The ZBM story got really interesting when William Zuill, the editor of The Royal Gazette, was asked if he had named a replacement for Mr. Taylor. Mr Taylor was the paper's chief reporter. Mr. Zuill answered no, according to the ZBM report, no replacement had been named.
However, ZBM revealed an internal memo, apparently written by Mr. Zuill, dated August 4. The internal memo to Royal Gazette staff said Sam Strangeways, a senior reporter also from the U.K., was promoted to chief reporter
According to ZBM's reporting, Mr. Zuill promoted Sam Strangeways to chief reporter on August 4, but publicly denied naming anyone to the position on August 10. I wonder why.
Since Mr. Zuill has a capacity to speak as verbosely as a barrel of ink would allow, I've been waiting for a clarification in his newspaper. So far, I haven't seen one. Until there is, I think Mr. Zuill faces a credibility crisis.
If an explanation eventually comes, it would also be nice to know why no job ad was publicly published before Ms Strangeways was promoted in the August 4 memo. Best I can tell: the chief reporter post didn't run in The Royal Gazette until the days immediately following the ZBM report - almost as if the ad was hastily run to save face, or even worse, to cover up an immigration rules violation.
The chronology of events in all of this leaves the impression that an expat was quickly and quietly promoted to prevent the possibility of a Bermudian swooping in to win the job. I might have applied myself if not for the credibility crisis. I have communicated with Mr. Zuill about this, but he prefers, as is his right, not to discuss it publicly.
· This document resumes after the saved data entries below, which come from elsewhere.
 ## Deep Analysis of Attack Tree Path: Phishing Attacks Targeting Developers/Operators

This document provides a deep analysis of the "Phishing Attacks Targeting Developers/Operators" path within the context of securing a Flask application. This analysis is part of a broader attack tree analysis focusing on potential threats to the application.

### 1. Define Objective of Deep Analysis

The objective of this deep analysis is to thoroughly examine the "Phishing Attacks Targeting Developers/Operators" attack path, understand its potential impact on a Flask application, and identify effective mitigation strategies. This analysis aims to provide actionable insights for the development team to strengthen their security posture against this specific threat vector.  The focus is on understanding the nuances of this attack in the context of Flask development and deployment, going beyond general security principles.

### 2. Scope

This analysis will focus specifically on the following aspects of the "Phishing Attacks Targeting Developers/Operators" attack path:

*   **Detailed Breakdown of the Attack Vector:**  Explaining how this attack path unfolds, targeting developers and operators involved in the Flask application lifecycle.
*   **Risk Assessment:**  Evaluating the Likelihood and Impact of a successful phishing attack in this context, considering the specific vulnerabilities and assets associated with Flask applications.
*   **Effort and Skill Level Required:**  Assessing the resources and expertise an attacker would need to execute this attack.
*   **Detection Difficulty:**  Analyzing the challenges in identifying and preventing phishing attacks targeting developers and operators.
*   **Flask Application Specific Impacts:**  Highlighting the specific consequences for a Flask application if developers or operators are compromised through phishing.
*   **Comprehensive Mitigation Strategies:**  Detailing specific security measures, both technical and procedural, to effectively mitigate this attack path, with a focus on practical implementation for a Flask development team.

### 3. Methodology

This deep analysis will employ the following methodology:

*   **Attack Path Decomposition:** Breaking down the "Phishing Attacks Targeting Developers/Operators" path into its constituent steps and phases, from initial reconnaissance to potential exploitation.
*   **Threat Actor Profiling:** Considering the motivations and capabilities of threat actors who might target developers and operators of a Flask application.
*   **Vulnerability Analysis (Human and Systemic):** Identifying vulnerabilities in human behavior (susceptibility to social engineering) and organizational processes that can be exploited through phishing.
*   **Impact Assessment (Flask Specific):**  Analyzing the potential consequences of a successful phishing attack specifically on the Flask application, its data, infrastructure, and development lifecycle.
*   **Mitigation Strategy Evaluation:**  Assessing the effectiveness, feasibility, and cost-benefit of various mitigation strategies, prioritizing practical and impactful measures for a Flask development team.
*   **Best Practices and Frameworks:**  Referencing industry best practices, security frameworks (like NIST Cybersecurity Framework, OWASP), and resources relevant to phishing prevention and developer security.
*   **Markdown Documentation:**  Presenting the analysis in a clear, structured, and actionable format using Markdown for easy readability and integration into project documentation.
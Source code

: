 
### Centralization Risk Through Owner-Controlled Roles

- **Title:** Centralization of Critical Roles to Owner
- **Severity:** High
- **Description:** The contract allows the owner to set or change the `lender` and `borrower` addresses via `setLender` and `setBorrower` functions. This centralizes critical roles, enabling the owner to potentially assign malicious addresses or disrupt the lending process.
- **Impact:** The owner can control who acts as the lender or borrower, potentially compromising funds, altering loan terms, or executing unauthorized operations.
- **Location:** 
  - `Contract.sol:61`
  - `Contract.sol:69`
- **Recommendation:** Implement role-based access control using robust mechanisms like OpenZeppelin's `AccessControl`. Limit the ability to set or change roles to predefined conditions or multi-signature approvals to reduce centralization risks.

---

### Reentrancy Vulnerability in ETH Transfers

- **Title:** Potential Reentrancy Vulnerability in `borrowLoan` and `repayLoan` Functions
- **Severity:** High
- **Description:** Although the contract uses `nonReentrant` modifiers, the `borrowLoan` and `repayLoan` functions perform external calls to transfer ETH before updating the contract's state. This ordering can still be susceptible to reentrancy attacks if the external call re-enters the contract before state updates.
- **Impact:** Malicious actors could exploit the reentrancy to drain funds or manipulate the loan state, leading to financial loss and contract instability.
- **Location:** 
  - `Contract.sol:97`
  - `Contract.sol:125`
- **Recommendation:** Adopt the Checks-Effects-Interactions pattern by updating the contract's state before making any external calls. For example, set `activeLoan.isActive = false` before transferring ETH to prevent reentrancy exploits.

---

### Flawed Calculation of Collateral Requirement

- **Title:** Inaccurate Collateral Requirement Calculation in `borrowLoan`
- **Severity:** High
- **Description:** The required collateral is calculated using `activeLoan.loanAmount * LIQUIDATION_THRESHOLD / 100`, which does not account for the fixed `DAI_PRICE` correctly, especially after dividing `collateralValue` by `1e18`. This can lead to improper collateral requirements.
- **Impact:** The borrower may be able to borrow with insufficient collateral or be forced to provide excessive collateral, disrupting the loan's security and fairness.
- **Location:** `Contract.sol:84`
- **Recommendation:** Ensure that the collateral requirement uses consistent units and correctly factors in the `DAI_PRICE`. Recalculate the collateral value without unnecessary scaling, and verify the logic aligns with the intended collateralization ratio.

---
I have tried to be an advocate for more Bermudians in the news media workplace and more diversity at the higher levels - particularly print. It's a tough objective to deliver and my advocacy has been all but ridiculed in The Royal Gazette.
The same newspaper has gone to great lengths to congratulate itself on hiring, training and promoting Bermudians. I applaud those efforts - I do - but it appears a little self criticism might be in order too.
Good Bermudian journalists work at The Royal Gazette now and have in the past. I would hope people consider me to be one of the good ones formally on the job there. Tari Trott is another.
Good journalists share one thing in common: they hold the powerful accountable - fairly, fearlessly and without personal attacks. That is what Tari Trott appeared to do on August 10; that is what I am doing today. Perhaps an explanation from the powerful will soon come.[[In-content Ad]]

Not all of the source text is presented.